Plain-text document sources
——
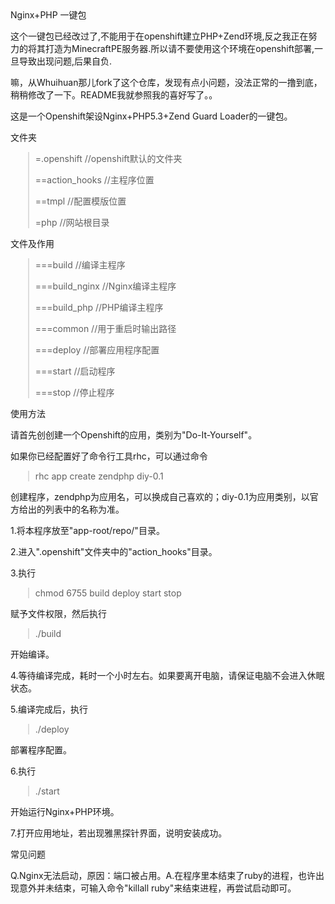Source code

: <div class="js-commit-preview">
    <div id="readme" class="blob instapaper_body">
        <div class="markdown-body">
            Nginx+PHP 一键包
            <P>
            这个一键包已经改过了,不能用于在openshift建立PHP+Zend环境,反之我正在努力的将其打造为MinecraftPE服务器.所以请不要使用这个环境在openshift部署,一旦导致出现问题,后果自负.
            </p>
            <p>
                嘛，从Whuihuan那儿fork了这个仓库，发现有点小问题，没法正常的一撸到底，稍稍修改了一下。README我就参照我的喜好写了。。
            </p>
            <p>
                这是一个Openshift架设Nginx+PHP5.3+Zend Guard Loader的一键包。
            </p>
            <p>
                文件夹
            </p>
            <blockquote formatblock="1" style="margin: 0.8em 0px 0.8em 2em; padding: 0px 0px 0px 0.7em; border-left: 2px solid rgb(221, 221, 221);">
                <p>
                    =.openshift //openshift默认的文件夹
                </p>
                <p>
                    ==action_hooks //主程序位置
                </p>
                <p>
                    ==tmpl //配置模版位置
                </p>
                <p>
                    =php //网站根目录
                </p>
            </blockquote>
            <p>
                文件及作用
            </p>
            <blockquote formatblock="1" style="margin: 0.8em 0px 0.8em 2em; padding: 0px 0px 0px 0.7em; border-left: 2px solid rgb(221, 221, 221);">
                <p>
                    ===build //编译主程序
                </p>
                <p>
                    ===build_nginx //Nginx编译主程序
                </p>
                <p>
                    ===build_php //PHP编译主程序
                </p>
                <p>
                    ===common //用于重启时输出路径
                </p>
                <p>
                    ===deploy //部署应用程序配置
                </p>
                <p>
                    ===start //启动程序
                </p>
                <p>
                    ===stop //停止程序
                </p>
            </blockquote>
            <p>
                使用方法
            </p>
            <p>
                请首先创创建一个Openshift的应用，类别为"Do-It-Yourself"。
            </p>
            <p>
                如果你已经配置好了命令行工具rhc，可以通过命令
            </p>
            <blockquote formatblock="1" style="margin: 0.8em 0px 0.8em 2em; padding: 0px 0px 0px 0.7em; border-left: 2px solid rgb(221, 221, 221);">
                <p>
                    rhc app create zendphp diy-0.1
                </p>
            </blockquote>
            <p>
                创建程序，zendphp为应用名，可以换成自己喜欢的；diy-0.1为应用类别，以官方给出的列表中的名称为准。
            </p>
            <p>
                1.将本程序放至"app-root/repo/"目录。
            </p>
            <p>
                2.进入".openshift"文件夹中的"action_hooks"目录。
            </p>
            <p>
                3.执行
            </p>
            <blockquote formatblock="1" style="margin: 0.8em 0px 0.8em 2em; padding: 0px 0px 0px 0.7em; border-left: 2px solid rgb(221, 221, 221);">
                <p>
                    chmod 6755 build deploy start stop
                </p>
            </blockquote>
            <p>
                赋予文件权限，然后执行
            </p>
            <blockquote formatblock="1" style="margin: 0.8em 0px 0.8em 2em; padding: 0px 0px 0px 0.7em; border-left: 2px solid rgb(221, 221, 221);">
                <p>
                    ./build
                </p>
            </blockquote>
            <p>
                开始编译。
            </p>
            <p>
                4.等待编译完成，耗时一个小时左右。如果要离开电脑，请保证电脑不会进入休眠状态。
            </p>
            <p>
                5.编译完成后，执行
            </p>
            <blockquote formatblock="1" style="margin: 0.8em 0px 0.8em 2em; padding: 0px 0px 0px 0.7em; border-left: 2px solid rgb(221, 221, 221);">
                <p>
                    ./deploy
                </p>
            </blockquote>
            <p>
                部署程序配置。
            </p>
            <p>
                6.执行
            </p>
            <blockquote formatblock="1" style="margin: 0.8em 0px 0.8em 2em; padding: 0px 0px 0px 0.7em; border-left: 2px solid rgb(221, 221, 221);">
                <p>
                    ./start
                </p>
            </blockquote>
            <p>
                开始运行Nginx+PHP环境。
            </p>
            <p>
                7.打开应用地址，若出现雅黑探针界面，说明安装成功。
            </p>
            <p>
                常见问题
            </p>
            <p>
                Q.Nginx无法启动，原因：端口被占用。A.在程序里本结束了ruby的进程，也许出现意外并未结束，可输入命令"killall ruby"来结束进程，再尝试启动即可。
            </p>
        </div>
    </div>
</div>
——
What is expected:
Print all the records exactly, minus any images.

Your response:
Source code

: <div class="js-commit-preview">
    <div id="readme" class="blob instapaper_body">
        <div class="markdown-body">
            Nginx+PHP 一键包
            <P>
            这个一键包已经改过了,不能用于在openshift建立PHP+Zend环境,反之我正在努力的将其打造为MinecraftPE服务器.所以请不要使用这个环境在openshift部署,一旦导致出现问题,后果自负.
            </p>
            <p>
                嘛，从Whuihuan那儿fork了这个仓库，发现有点小问题，没法正常的一撸到底，稍稍修改了一下。README我就参照我的喜好写了。。
            </p>
            <p>
                这是一个Openshift架设Nginx+PHP5.3+Zend Guard Loader的一键包。
            </p>
            <p>
                文件夹
            </p>
            <blockquote formatblock="1" style="margin: 0.8em 0px 0.8em 2em; padding: 0px 0px 0px 0.7em; border-left: 2px solid rgb(221, 221, 221);">
                <p>
                    =.openshift //openshift默认的文件夹
                </p>
                <p>
                    ==action_hooks //主程序位置
                </p>
                <p>
                    ==tmpl //配置模版位置
                </p>
                <p>
                    =php //网站根目录
                </p>
            </blockquote>
            <p>
                文件及作用
            </p>
            <blockquote formatblock="1" style="margin: 0.8em 0px 0.8em 2em; padding: 0px 0px 0px 0.7em; border-left: 2px solid rgb(221, 221, 221);">
                <p>
                    ===build //编译主程序
                </p>
                <p>
                    ===build_nginx //Nginx编译主程序
                </p>
                <p>
                    ===build_php //PHP编译主程序
                </p>
                <p>
                    ===common //用于重启时输出路径
                </p>
                <p>
                    ===deploy //部署应用程序配置
                </p>
                <p>
                    ===start //启动程序
                </p>
                <p>
                    ===stop //停止程序
                </p>
            </blockquote>
            <p>
                使用方法
            </p>
            <p>
                请首先创创建一个Openshift的应用，类别为"Do-It-Yourself"。
            </p>
            <p>
                如果你已经配置好了命令行工具rhc，可以通过命令
            </p>
            <blockquote formatblock="1" style="margin: 0.8em 0px 0.8em 2em; padding: 0px 0px 0px 0.7em; border-left: 2px solid rgb(221, 221, 221);">
                <p>
                    rhc app create zendphp diy-0.1
                </p>
            </blockquote>
            <p>
                创建程序，zendphp为应用名，可以换成自己喜欢的；diy-0.1为应用类别，以官方给出的列表中的名称为准。
            </p>
            <p>
                1.将本程序放至"app-root/repo/"目录。
            </p>
            <p>
                2.进入".openshift"文件夹中的"action_hooks"目录。
            </p>
            <p>
                3.执行
            </p>
            <blockquote formatblock="1" style="margin: 0.8em 0px 0.8em 2em; padding: 0px 0px 0px 0.7em; border-left: 2px solid rgb(221, 221, 221);">
                <p>
                    chmod 6755 build deploy start stop
                </p>
            </blockquote>
            <p>
                赋予文件权限，然后执行
            </p>
            <blockquote formatblock="1" style="margin: 0.8em 0px 0.8em 2em; padding: 0px 0px 0px 0.7em; border-left: 2px solid rgb(221, 221, 221);">
                <p>
                    ./build
                </p>
            </blockquote>
            <p>
                开始编译。
            </p>
            <p>
                4.等待编译完成，耗时一个小时左右。如果要离开电脑，请保证电脑不会进入休眠状态。
            </p>
            <p>
                5.编译完成后，执行
            </p>
            <blockquote formatblock="1" style="margin: 0.8em 0px 0.8em 2em; padding: 0px 0px 0px 0.7em; border-left: 2px solid rgb(221, 221, 221);">
                <p>
                    ./deploy
                </p>
            </blockquote>
            <p>
                部署程序配置。
            </p>
            <p>
                6.执行
            </p>
            <blockquote formatblock="1" style="margin: 0.8em 0px 0.8em 2em; padding: 0px 0px 0px 0.7em; border-left: 2px solid rgb(221, 221, 221);">
                <p>
                    ./start
                </p>
            </blockquote>
            <p>
                开始运行Nginx+PHP环境。
            </p>
            <p>
                7.打开应用地址，若出现雅黑探针界面，说明安装成功。
            </p>
            <p>
                常见问题
            </p>
            <p>
                Q.Nginx无法启动，原因：端口被占用。A.在程序里本结束了ruby的进程，也许出现意外并未结束，可输入命令"killall ruby"来结束进程，再尝试启动即可。
            </p>
        </div>
    </div>
</div>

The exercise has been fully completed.